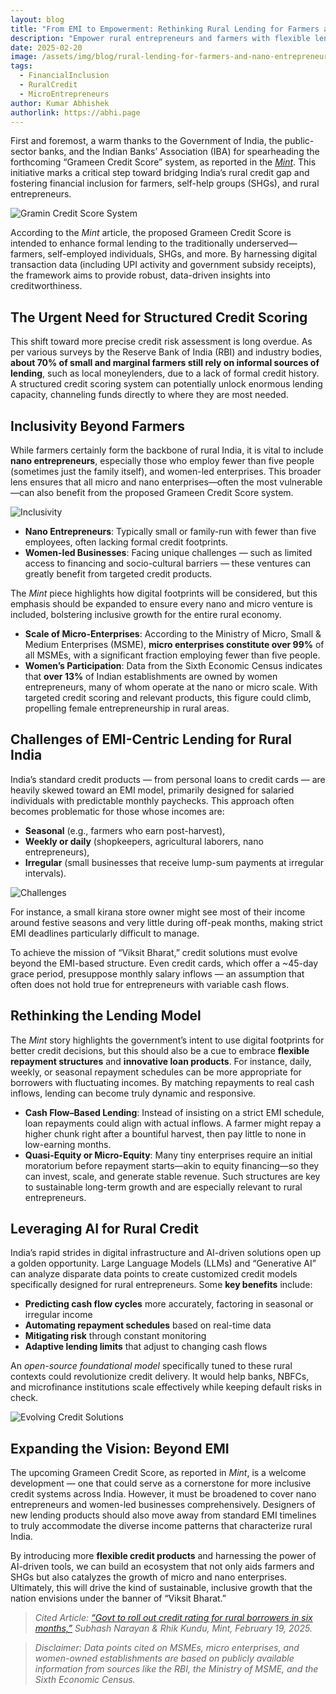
 ```yaml
---
layout: blog
title: "From EMI to Empowerment: Rethinking Rural Lending for Farmers and Nano Entrepreneurs"
description: "Empower rural entrepreneurs and farmers with flexible lending, AI-driven credit scoring, and inclusive solutions. Explore how India’s Grameen Credit Score can reshape financial access."
date: 2025-02-20
image: /assets/img/blog/rural-lending-for-farmers-and-nano-entrepreneurs/hero.opt.jpg
tags:
  - FinancialInclusion
  - RuralCredit
  - MicroEntrepreneurs
author: Kumar Abhishek
authorlink: https://abhi.page
---
```


First and foremost, a warm thanks to the Government of India, the public-sector banks, and the Indian Banks’ Association (IBA) for spearheading the forthcoming “Grameen Credit Score” system, as reported in the [*Mint*](https://www.livemint.com/news/india/union-govt-to-roll-out-credit-rating-for-rural-borrowers-in-six-months-11739871972932.html). This initiative marks a critical step toward bridging India’s rural credit gap and fostering financial inclusion for farmers, self-help groups (SHGs), and rural entrepreneurs.

![Gramin Credit Score System](/assets/img/blog/rural-lending-for-farmers-and-nano-entrepreneurs/01.png)

According to the *Mint* article, the proposed Grameen Credit Score is intended to enhance formal lending to the traditionally underserved—farmers, self-employed individuals, SHGs, and more. By harnessing digital transaction data (including UPI activity and government subsidy receipts), the framework aims to provide robust, data-driven insights into creditworthiness.

## The Urgent Need for Structured Credit Scoring

This shift toward more precise credit risk assessment is long overdue. As per various surveys by the Reserve Bank of India (RBI) and industry bodies, **about 70% of small and marginal farmers still rely on informal sources of lending**, such as local moneylenders, due to a lack of formal credit history. A structured credit scoring system can potentially unlock enormous lending capacity, channeling funds directly to where they are most needed.

## Inclusivity Beyond Farmers

While farmers certainly form the backbone of rural India, it is vital to include **nano entrepreneurs**, especially those who employ fewer than five people (sometimes just the family itself), and women-led enterprises. This broader lens ensures that all micro and nano enterprises—often the most vulnerable—can also benefit from the proposed Grameen Credit Score system.

![Inclusivity](/assets/img/blog/rural-lending-for-farmers-and-nano-entrepreneurs/02.png)

- **Nano Entrepreneurs**: Typically small or family-run with fewer than five employees, often lacking formal credit footprints.
- **Women-led Businesses**: Facing unique challenges — such as limited access to financing and socio-cultural barriers — these ventures can greatly benefit from targeted credit products.

The *Mint* piece highlights how digital footprints will be considered, but this emphasis should be expanded to ensure every nano and micro venture is included, bolstering inclusive growth for the entire rural economy.


- **Scale of Micro-Enterprises**: According to the Ministry of Micro, Small & Medium Enterprises (MSME), **micro enterprises constitute over 99%** of all MSMEs, with a significant fraction employing fewer than five people.
- **Women’s Participation**: Data from the Sixth Economic Census indicates that **over 13%** of Indian establishments are owned by women entrepreneurs, many of whom operate at the nano or micro scale. With targeted credit scoring and relevant products, this figure could climb, propelling female entrepreneurship in rural areas.

## Challenges of EMI-Centric Lending for Rural India

India’s standard credit products — from personal loans to credit cards — are heavily skewed toward an EMI model, primarily designed for salaried individuals with predictable monthly paychecks. This approach often becomes problematic for those whose incomes are:

- **Seasonal** (e.g., farmers who earn post-harvest),
- **Weekly or daily** (shopkeepers, agricultural laborers, nano entrepreneurs),
- **Irregular** (small businesses that receive lump-sum payments at irregular intervals).

![Challenges](/assets/img/blog/rural-lending-for-farmers-and-nano-entrepreneurs/03.png)

For instance, a small kirana store owner might see most of their income around festive seasons and very little during off-peak months, making strict EMI deadlines particularly difficult to manage.

To achieve the mission of “Viksit Bharat,” credit solutions must evolve beyond the EMI-based structure. Even credit cards, which offer a \~45-day grace period, presuppose monthly salary inflows — an assumption that often does not hold true for entrepreneurs with variable cash flows.

## Rethinking the Lending Model

The *Mint* story highlights the government’s intent to use digital footprints for better credit decisions, but this should also be a cue to embrace **flexible repayment structures** and **innovative loan products**. For instance, daily, weekly, or seasonal repayment schedules can be more appropriate for borrowers with fluctuating incomes. By matching repayments to real cash inflows, lending can become truly dynamic and responsive.


- **Cash Flow–Based Lending**: Instead of insisting on a strict EMI schedule, loan repayments could align with actual inflows. A farmer might repay a higher chunk right after a bountiful harvest, then pay little to none in low-earning months.
- **Quasi-Equity or Micro-Equity**: Many tiny enterprises require an initial moratorium before repayment starts—akin to equity financing—so they can invest, scale, and generate stable revenue. Such structures are key to sustainable long-term growth and are especially relevant to rural entrepreneurs.

## Leveraging AI for Rural Credit

India’s rapid strides in digital infrastructure and AI-driven solutions open up a golden opportunity. Large Language Models (LLMs) and “Generative AI” can analyze disparate data points to create customized credit models specifically designed for rural entrepreneurs. Some **key benefits** include:

- **Predicting cash flow cycles** more accurately, factoring in seasonal or irregular income
- **Automating repayment schedules** based on real-time data
- **Mitigating risk** through constant monitoring
- **Adaptive lending limits** that adjust to changing cash flows

An *open-source foundational model* specifically tuned to these rural contexts could revolutionize credit delivery. It would help banks, NBFCs, and microfinance institutions scale effectively while keeping default risks in check.

![Evolving Credit Solutions](/assets/img/blog/rural-lending-for-farmers-and-nano-entrepreneurs/04.png)

## Expanding the Vision: Beyond EMI

The upcoming Grameen Credit Score, as reported in *Mint*, is a welcome development — one that could serve as a cornerstone for more inclusive credit systems across India. However, it must be broadened to cover nano entrepreneurs and women-led businesses comprehensively. Designers of new lending products should also move away from standard EMI timelines to truly accommodate the diverse income patterns that characterize rural India.

By introducing more **flexible credit products** and harnessing the power of AI-driven tools, we can build an ecosystem that not only aids farmers and SHGs but also catalyzes the growth of micro and nano enterprises. Ultimately, this will drive the kind of sustainable, inclusive growth that the nation envisions under the banner of “Viksit Bharat.”


> *Cited Article: [“Govt to roll out credit rating for rural borrowers in six months,”](https://www.livemint.com/news/india/union-govt-to-roll-out-credit-rating-for-rural-borrowers-in-six-months-11739871972932.html) Subhash Narayan & Rhik Kundu, Mint, February 19, 2025.*

> *Disclaimer: Data points cited on MSMEs, micro enterprises, and women-owned establishments are based on publicly available information from sources like the RBI, the Ministry of MSME, and the Sixth Economic Census.*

========================

**Task objective**.
In the data above, retype exactly and only the lines between the one holding "## Leveraging AI for Rural Credit" and the one holding "February 19, 2025.*", inclusive.

**Task solution**.
## Leveraging AI for Rural Credit

India’s rapid strides in digital infrastructure and AI-driven solutions open up a golden opportunity. Large Language Models (LLMs) and “Generative AI” can analyze disparate data points to create customized credit models specifically designed for rural entrepreneurs. Some **key benefits** include:

- **Predicting cash flow cycles** more accurately, factoring in seasonal or irregular income
- **Automating repayment schedules** based on real-time data
- **Mitigating risk** through constant monitoring
- **Adaptive lending limits** that adjust to changing cash flows

An *open-source foundational model* specifically tuned to these rural contexts could revolutionize credit delivery. It would help banks, NBFCs, and microfinance institutions scale effectively while keeping default risks in check.

![Evolving Credit Solutions](/assets/img/blog/rural-lending-for-farmers-and-nano-entrepreneurs/04.png)

## Expanding the Vision: Beyond EMI

The upcoming Grameen Credit Score, as reported in *Mint*, is a welcome development — one that could serve as a cornerstone for more inclusive credit systems across India. However, it must be broadened to cover nano entrepreneurs and women-led businesses comprehensively. Designers of new lending products should also move away from standard EMI timelines to truly accommodate the diverse income patterns that characterize rural India.

By introducing more **flexible credit products** and harnessing the power of AI-driven tools, we can build an ecosystem that not only aids farmers and SHGs but also catalyzes the growth of micro and nano enterprises. Ultimately, this will drive the kind of sustainable, inclusive growth that the nation envisions under the banner of “Viksit Bharat.”


> *Cited Article: [“Govt to roll out credit rating for rural borrowers in six months,”](https://www.livemint.com/news/india/union-govt-to-roll-out-credit-rating-for-rural-borrowers-in-six-months-11739871972932.html) Subhash Narayan & Rhik Kundu, Mint, February 19, 2025.*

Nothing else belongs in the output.